» **What you have to do**
Pull every line containing "remaining" from the entries.
= Beginning of Section =
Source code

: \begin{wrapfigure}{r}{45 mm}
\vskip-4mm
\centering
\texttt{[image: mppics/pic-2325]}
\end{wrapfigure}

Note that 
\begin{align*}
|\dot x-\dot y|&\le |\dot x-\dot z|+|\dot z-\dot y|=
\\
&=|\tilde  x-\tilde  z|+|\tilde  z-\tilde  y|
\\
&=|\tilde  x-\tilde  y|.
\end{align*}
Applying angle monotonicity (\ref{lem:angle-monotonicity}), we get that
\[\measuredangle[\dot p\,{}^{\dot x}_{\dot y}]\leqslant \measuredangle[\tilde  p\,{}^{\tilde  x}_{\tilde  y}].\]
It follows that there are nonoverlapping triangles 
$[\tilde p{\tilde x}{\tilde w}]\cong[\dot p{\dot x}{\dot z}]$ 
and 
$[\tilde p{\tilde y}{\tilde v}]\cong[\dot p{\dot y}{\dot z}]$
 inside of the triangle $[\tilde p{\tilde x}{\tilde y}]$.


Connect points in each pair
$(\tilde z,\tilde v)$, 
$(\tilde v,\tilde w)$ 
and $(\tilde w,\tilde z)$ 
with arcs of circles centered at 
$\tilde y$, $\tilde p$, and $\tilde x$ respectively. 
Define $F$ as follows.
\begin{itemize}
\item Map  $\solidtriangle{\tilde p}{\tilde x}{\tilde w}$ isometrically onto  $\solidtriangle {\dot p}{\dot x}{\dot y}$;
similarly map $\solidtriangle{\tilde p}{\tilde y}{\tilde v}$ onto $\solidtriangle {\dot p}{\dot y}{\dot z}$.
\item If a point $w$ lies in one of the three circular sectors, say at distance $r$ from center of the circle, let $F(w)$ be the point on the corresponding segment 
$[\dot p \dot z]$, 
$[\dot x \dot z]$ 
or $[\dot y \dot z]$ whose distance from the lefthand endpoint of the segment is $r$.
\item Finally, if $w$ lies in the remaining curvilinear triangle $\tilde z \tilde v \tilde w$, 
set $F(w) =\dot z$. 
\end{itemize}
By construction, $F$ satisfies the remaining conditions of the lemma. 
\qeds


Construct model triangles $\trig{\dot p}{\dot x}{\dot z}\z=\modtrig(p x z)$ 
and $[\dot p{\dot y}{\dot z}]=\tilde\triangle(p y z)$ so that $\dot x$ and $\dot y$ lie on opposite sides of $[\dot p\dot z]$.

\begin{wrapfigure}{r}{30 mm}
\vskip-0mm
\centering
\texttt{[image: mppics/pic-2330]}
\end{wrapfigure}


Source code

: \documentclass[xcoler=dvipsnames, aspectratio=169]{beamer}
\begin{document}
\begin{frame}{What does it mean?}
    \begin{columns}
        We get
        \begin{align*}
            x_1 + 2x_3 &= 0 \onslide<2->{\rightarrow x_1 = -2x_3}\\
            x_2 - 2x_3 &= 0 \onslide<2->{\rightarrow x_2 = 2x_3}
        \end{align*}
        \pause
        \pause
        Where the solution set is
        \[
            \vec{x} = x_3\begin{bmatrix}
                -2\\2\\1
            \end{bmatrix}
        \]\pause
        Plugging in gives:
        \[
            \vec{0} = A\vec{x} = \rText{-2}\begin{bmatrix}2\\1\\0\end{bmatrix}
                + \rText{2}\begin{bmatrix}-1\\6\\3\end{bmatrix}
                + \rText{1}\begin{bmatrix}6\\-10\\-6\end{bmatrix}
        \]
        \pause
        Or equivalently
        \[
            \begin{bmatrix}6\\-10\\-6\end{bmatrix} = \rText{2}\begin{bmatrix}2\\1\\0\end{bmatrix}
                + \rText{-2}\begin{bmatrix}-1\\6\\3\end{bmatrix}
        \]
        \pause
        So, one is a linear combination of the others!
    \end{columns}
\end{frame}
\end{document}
= End of Section =
» **Answer space**
\item Finally, if $w$ lies in the remaining curvilinear triangle $\tilde z \tilde v \tilde w$, 
By construction, $F$ satisfies the remaining conditions of the lemma. 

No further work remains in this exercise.